Output every entry below exactly as it is written.

== DATA TO EXAMINE ==

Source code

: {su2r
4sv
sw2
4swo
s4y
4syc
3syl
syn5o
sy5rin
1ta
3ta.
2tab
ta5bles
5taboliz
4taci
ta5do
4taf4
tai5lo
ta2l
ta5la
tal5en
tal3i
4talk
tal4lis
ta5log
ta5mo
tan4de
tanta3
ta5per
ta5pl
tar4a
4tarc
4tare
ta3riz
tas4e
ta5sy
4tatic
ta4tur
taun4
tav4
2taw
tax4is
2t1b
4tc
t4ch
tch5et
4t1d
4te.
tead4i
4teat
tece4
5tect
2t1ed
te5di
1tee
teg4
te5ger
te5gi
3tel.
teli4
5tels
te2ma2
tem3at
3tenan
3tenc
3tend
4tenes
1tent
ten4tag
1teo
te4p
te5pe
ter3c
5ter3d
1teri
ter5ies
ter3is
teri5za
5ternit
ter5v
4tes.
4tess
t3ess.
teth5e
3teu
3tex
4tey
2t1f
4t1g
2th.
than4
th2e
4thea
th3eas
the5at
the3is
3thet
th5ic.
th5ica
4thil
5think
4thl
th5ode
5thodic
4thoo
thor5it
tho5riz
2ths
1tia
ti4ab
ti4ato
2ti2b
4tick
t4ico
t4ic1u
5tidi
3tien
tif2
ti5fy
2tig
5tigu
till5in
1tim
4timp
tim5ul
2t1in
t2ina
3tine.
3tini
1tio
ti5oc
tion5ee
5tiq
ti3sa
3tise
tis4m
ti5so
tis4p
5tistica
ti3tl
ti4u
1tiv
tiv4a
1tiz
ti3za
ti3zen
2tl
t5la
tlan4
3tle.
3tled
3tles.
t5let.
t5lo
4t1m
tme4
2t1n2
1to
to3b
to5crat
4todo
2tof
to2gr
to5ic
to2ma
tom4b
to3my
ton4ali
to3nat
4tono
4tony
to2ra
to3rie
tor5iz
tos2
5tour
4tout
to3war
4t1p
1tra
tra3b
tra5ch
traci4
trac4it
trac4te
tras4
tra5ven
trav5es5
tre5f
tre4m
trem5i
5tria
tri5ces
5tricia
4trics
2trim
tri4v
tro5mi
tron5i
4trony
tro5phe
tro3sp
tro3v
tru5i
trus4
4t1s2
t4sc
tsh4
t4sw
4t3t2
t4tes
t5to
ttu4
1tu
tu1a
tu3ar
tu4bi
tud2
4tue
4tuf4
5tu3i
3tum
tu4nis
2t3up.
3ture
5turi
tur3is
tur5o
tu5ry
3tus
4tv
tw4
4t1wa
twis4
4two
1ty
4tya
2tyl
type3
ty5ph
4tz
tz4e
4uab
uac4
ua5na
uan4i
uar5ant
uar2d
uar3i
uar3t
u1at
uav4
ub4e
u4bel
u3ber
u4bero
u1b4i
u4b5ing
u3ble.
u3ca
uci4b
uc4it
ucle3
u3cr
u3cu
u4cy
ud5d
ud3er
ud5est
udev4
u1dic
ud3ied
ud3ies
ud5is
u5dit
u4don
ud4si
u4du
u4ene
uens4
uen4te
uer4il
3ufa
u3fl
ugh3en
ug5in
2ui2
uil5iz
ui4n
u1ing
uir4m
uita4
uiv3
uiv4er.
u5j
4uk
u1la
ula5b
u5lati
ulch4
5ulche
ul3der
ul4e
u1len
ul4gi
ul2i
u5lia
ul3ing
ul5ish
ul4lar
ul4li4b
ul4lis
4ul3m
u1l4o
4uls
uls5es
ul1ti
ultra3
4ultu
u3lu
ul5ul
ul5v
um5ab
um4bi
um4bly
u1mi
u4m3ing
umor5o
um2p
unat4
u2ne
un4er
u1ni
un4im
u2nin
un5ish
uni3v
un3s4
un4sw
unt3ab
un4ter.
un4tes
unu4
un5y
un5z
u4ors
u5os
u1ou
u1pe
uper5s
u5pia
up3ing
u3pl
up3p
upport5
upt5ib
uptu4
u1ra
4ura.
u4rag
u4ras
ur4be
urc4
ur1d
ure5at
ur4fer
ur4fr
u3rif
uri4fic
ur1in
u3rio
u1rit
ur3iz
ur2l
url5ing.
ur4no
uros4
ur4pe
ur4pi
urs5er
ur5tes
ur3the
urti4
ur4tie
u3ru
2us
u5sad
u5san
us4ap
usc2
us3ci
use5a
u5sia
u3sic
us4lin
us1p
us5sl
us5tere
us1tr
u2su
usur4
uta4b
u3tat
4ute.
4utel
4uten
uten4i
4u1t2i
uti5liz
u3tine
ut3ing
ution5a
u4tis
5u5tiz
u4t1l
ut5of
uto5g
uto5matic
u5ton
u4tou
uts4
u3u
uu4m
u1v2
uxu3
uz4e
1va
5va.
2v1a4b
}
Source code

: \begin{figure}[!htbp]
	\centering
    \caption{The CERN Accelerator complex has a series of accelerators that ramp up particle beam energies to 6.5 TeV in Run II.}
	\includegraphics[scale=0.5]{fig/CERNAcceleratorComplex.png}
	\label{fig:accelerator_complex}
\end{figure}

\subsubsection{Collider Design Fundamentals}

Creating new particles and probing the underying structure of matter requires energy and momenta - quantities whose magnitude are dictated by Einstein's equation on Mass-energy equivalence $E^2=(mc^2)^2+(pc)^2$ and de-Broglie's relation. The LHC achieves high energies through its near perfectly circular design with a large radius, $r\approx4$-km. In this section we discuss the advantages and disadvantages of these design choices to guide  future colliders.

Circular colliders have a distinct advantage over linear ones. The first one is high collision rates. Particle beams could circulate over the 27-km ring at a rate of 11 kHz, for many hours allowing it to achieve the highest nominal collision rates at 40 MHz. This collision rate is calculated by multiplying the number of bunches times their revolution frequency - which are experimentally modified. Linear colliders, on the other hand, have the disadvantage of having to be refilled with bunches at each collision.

===

◆ **ANSWER AREA**:
Source code

: {su2r
4sv
sw2
4swo
s4y
4syc
3syl
syn5o
sy5rin
1ta
3ta.
2tab
ta5bles
5taboliz
4taci
ta5do
4taf4
tai5lo
ta2l
ta5la
tal5en
tal3i
4talk
tal4lis
ta5log
ta5mo
tan4de
tanta3
ta5per
ta5pl
tar4a
4tarc
4tare
ta3riz
tas4e
ta5sy
4tatic
ta4tur
taun4
tav4
2taw
tax4is
2t1b
4tc
t4ch
tch5et
4t1d
4te.
tead4i
4teat
tece4
5tect
2t1ed
te5di
1tee
teg4
te5ger
te5gi
3tel.
teli4
5tels
te2ma2
tem3at
3tenan
3tenc
3tend
4tenes
1tent
ten4tag
1teo
te4p
te5pe
ter3c
5ter3d
1teri
ter5ies
ter3is
teri5za
5ternit
ter5v
4tes.
4tess
t3ess.
teth5e
3teu
3tex
4tey
2t1f
4t1g
2th.
than4
th2e
4thea
th3eas
the5at
the3is
3thet
th5ic.
th5ica
4thil
5think
4thl
th5ode
5thodic
4thoo
thor5it
tho5riz
2ths
1tia
ti4ab
ti4ato
2ti2b
4tick
t4ico
t4ic1u
5tidi
3tien
tif2
ti5fy
2tig
5tigu
till5in
1tim
4timp
tim5ul
2t1in
t2ina
3tine.
3tini
1tio
ti5oc
tion5ee
5tiq
ti3sa
3tise
tis4m
ti5so
tis4p
5tistica
ti3tl
ti4u
1tiv
tiv4a
1tiz
ti3za
ti3zen
2tl
t5la
tlan4
3tle.
3tled
3tles.
t5let.
t5lo
4t1m
tme4
2t1n2
1to
to3b
to5crat
4todo
2tof
to2gr
to5ic
to2ma
tom4b
to3my
ton4ali
to3nat
4tono
4tony
to2ra
to3rie
tor5iz
tos2
5tour
4tout
to3war
4t1p
1tra
tra3b
tra5ch
traci4
trac4it
trac4te
tras4
tra5ven
trav5es5
tre5f
tre4m
trem5i
5tria
tri5ces
5tricia
4trics
2trim
tri4v
tro5mi
tron5i
4trony
tro5phe
tro3sp
tro3v
tru5i
trus4
4t1s2
t4sc
tsh4
t4sw
4t3t2
t4tes
t5to
ttu4
1tu
tu1a
tu3ar
tu4bi
tud2
4tue
4tuf4
5tu3i
3tum
tu4nis
2t3up.
3ture
5turi
tur3is
tur5o
tu5ry
3tus
4tv
tw4
4t1wa
twis4
4two
1ty
4tya
2tyl
type3
ty5ph
4tz
tz4e
4uab
uac4
ua5na
uan4i
uar5ant
uar2d
uar3i
uar3t
u1at
uav4
ub4e
u4bel
u3ber
u4bero
u1b4i
u4b5ing
u3ble.
u3ca
uci4b
uc4it
ucle3
u3cr
u3cu
u4cy
ud5d
ud3er
ud5est
udev4
u1dic
ud3ied
ud3ies
ud5is
u5dit
u4don
ud4si
u4du
u4ene
uens4
uen4te
uer4il
3ufa
u3fl
ugh3en
ug5in
2ui2
uil5iz
ui4n
u1ing
uir4m
uita4
uiv3
uiv4er.
u5j
4uk
u1la
ula5b
u5lati
ulch4
5ulche
ul3der
ul4e
u1len
ul4gi
ul2i
u5lia
ul3ing
ul5ish
ul4lar
ul4li4b
ul4lis
4ul3m
u1l4o
4uls
uls5es
ul1ti
ultra3
4ultu
u3lu
ul5ul
ul5v
um5ab
um4bi
um4bly
u1mi
u4m3ing
umor5o
um2p
unat4
u2ne
un4er
u1ni
un4im
u2nin
un5ish
uni3v
un3s4
un4sw
unt3ab
un4ter.
un4tes
unu4
un5y
un5z
u4ors
u5os
u1ou
u1pe
uper5s
u5pia
up3ing
u3pl
up3p
upport5
upt5ib
uptu4
u1ra
4ura.
u4rag
u4ras
ur4be
urc4
ur1d
ure5at
ur4fer
ur4fr
u3rif
uri4fic
ur1in
u3rio
u1rit
ur3iz
ur2l
url5ing.
ur4no
uros4
ur4pe
ur4pi
urs5er
ur5tes
ur3the
urti4
ur4tie
u3ru
2us
u5sad
u5san
us4ap
usc2
us3ci
use5a
u5sia
u3sic
us4lin
us1p
us5sl
us5tere
us1tr
u2su
usur4
uta4b
u3tat
4ute.
4utel
4uten
uten4i
4u1t2i
uti5liz
u3tine
ut3ing
ution5a
u4tis
5u5tiz
u4t1l
ut5of
uto5g
uto5matic
u5ton
u4tou
uts4
u3u
uu4m
u1v2
uxu3
uz4e
1va
5va.
2v1a4b
}
Source code

: \begin{figure}[!htbp]
	\centering
    \caption{The CERN Accelerator complex has a series of accelerators that ramp up particle beam energies to 6.5 TeV in Run II.}
	\includegraphics[scale=0.5]{fig/CERNAcceleratorComplex.png}
	\label{fig:accelerator_complex}
\end{figure}

\subsubsection{Collider Design Fundamentals}

Creating new particles and probing the underying structure of matter requires energy and momenta - quantities whose magnitude are dictated by Einstein's equation on Mass-energy equivalence $E^2=(mc^2)^2+(pc)^2$ and de-Broglie's relation. The LHC achieves high energies through its near perfectly circular design with a large radius, $r\approx4$-km. In this section we discuss the advantages and disadvantages of these design choices to guide  future colliders.

Circular colliders have a distinct advantage over linear ones. The first one is high collision rates. Particle beams could circulate over the 27-km ring at a rate of 11 kHz, for many hours allowing it to achieve the highest nominal collision rates at 40 MHz. This collision rate is calculated by multiplying the number of bunches times their revolution frequency - which are experimentally modified. Linear colliders, on the other hand, have the disadvantage of having to be refilled with bunches at each collision.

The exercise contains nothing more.